For three days, we laze around Sarffy House, exploring the farmland, dozing in a hammock beneath the walnut tree and - when we get our act together - following Tamas' directions to local attractions.
Top for us are the discreet beaches and towering monastery of the forested Tihany Peninsula - which juts out into Lake Balaton - and the "sea of stones" at Kirandulas, a perfect rock playground for children.
Our fortnight ends in Hungary's north-west corner, where the town of Sopron is closer to Vienna than Budapest. The opulence of nearby Esterhazy Palace - Haydn's home for 24 years - reflects the former empire's "Austro" side.
We lunch at the Raspi restaurant, with a different estate wine for each course. Then we take to a canoe and explore Lake Ferto.

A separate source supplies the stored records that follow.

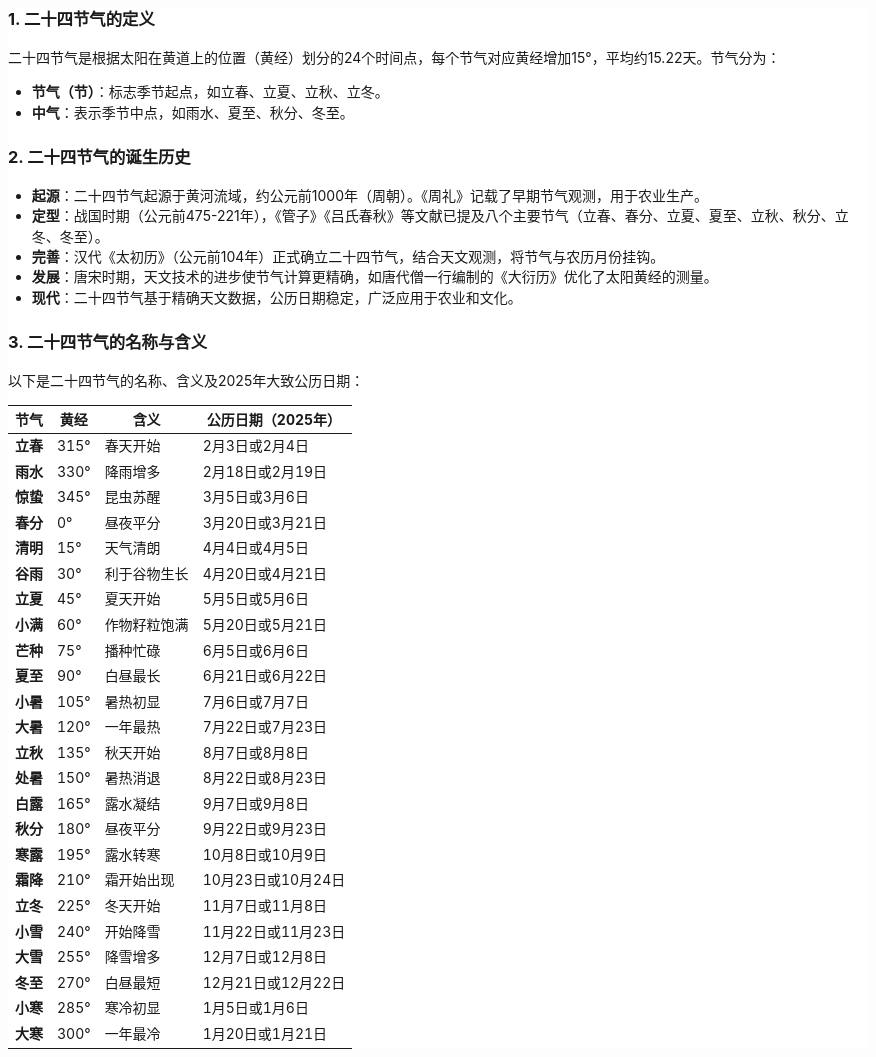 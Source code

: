 ### 1. 二十四节气的定义

二十四节气是根据太阳在黄道上的位置（黄经）划分的24个时间点，每个节气对应黄经增加15°，平均约15.22天。节气分为：
- **节气（节）**：标志季节起点，如立春、立夏、立秋、立冬。
- **中气**：表示季节中点，如雨水、夏至、秋分、冬至。

### 2. 二十四节气的诞生历史

- **起源**：二十四节气起源于黄河流域，约公元前1000年（周朝）。《周礼》记载了早期节气观测，用于农业生产。
- **定型**：战国时期（公元前475-221年），《管子》《吕氏春秋》等文献已提及八个主要节气（立春、春分、立夏、夏至、立秋、秋分、立冬、冬至）。
- **完善**：汉代《太初历》（公元前104年）正式确立二十四节气，结合天文观测，将节气与农历月份挂钩。
- **发展**：唐宋时期，天文技术的进步使节气计算更精确，如唐代僧一行编制的《大衍历》优化了太阳黄经的测量。
- **现代**：二十四节气基于精确天文数据，公历日期稳定，广泛应用于农业和文化。

### 3. 二十四节气的名称与含义

以下是二十四节气的名称、含义及2025年大致公历日期：

| 节气 | 黄经 | 含义 | 公历日期（2025年） |
|------|------|------|--------------------|
| **立春** | 315° | 春天开始 | 2月3日或2月4日 |
| **雨水** | 330° | 降雨增多 | 2月18日或2月19日 |
| **惊蛰** | 345° | 昆虫苏醒 | 3月5日或3月6日 |
| **春分** | 0° | 昼夜平分 | 3月20日或3月21日 |
| **清明** | 15° | 天气清朗 | 4月4日或4月5日 |
| **谷雨** | 30° | 利于谷物生长 | 4月20日或4月21日 |
| **立夏** | 45° | 夏天开始 | 5月5日或5月6日 |
| **小满** | 60° | 作物籽粒饱满 | 5月20日或5月21日 |
| **芒种** | 75° | 播种忙碌 | 6月5日或6月6日 |
| **夏至** | 90° | 白昼最长 | 6月21日或6月22日 |
| **小暑** | 105° | 暑热初显 | 7月6日或7月7日 |
| **大暑** | 120° | 一年最热 | 7月22日或7月23日 |
| **立秋** | 135° | 秋天开始 | 8月7日或8月8日 |
| **处暑** | 150° | 暑热消退 | 8月22日或8月23日 |
| **白露** | 165° | 露水凝结 | 9月7日或9月8日 |
| **秋分** | 180° | 昼夜平分 | 9月22日或9月23日 |
| **寒露** | 195° | 露水转寒 | 10月8日或10月9日 |
| **霜降** | 210° | 霜开始出现 | 10月23日或10月24日 |
| **立冬** | 225° | 冬天开始 | 11月7日或11月8日 |
| **小雪** | 240° | 开始降雪 | 11月22日或11月23日 |
| **大雪** | 255° | 降雪增多 | 12月7日或12月8日 |
| **冬至** | 270° | 白昼最短 | 12月21日或12月22日 |
| **小寒** | 285° | 寒冷初显 | 1月5日或1月6日 |
| **大寒** | 300° | 一年最冷 | 1月20日或1月21日 |
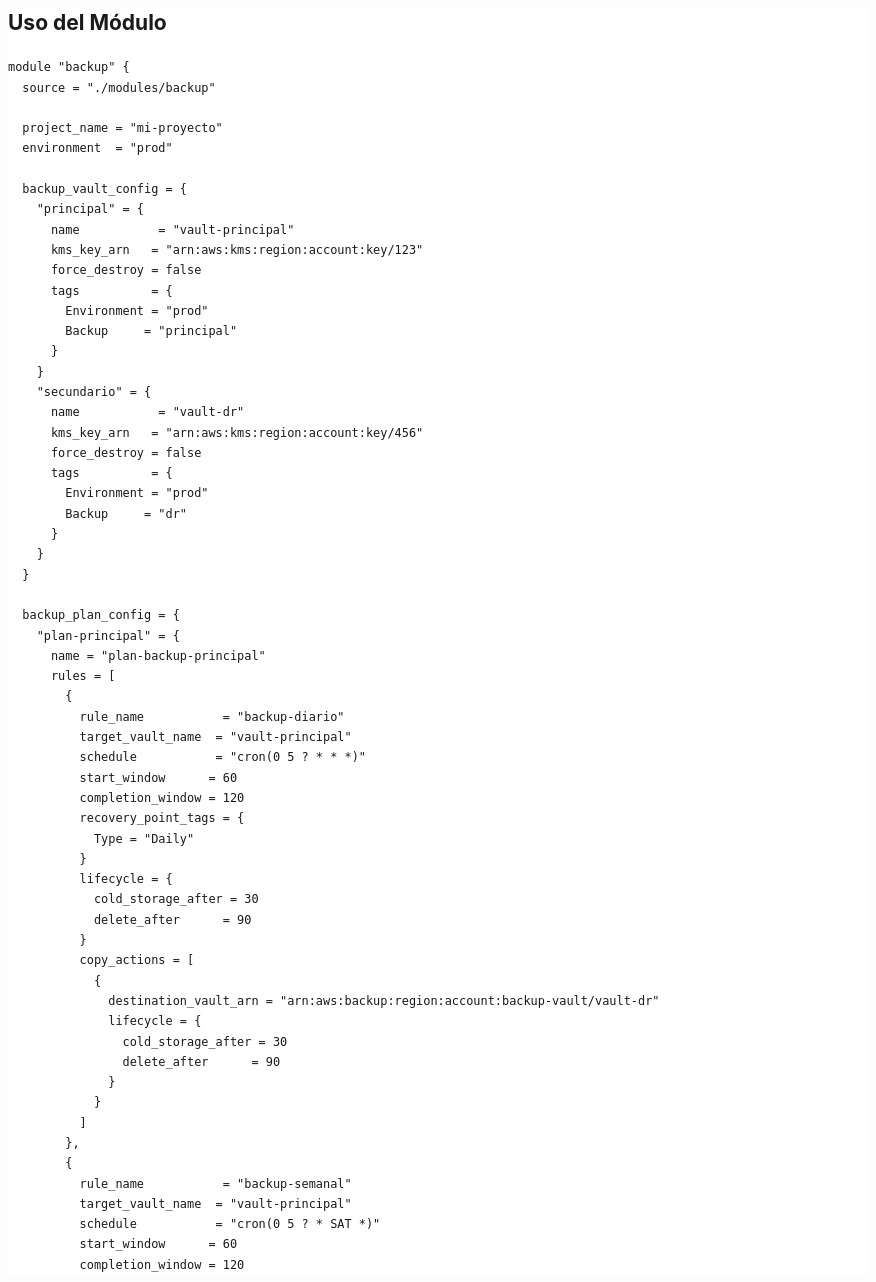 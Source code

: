 ## Uso del Módulo

```hcl
module "backup" {
  source = "./modules/backup"

  project_name = "mi-proyecto"
  environment  = "prod"

  backup_vault_config = {
    "principal" = {
      name           = "vault-principal"
      kms_key_arn   = "arn:aws:kms:region:account:key/123"
      force_destroy = false
      tags          = {
        Environment = "prod"
        Backup     = "principal"
      }
    }
    "secundario" = {
      name           = "vault-dr"
      kms_key_arn   = "arn:aws:kms:region:account:key/456"
      force_destroy = false
      tags          = {
        Environment = "prod"
        Backup     = "dr"
      }
    }
  }

  backup_plan_config = {
    "plan-principal" = {
      name = "plan-backup-principal"
      rules = [
        {
          rule_name           = "backup-diario"
          target_vault_name  = "vault-principal"
          schedule           = "cron(0 5 ? * * *)"
          start_window      = 60
          completion_window = 120
          recovery_point_tags = {
            Type = "Daily"
          }
          lifecycle = {
            cold_storage_after = 30
            delete_after      = 90
          }
          copy_actions = [
            {
              destination_vault_arn = "arn:aws:backup:region:account:backup-vault/vault-dr"
              lifecycle = {
                cold_storage_after = 30
                delete_after      = 90
              }
            }
          ]
        },
        {
          rule_name           = "backup-semanal"
          target_vault_name  = "vault-principal"
          schedule           = "cron(0 5 ? * SAT *)"
          start_window      = 60
          completion_window = 120
```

Water snakes wriggle across our bows and kingfishers zip along reed corridors, as guide Balazs Molnar explains how this wetland stretches into neighbouring Austria.
It is thanks to a tip-off from Balazs, a fellow birdwatcher, that on our last evening I find myself up a nearby observation tower scanning a sea of grass.
Sure enough, two tell-tale long necks soon pop up, followed by a laborious flapping as two enormous birds take flight. Great bustards. At last.
There is just one thing Balazs didn't mention, though. To reach my bustard site, I have inadvertently driven 5km over the border into Austria. But it still counts, I tell myself.
After all, all this used to be Hungary.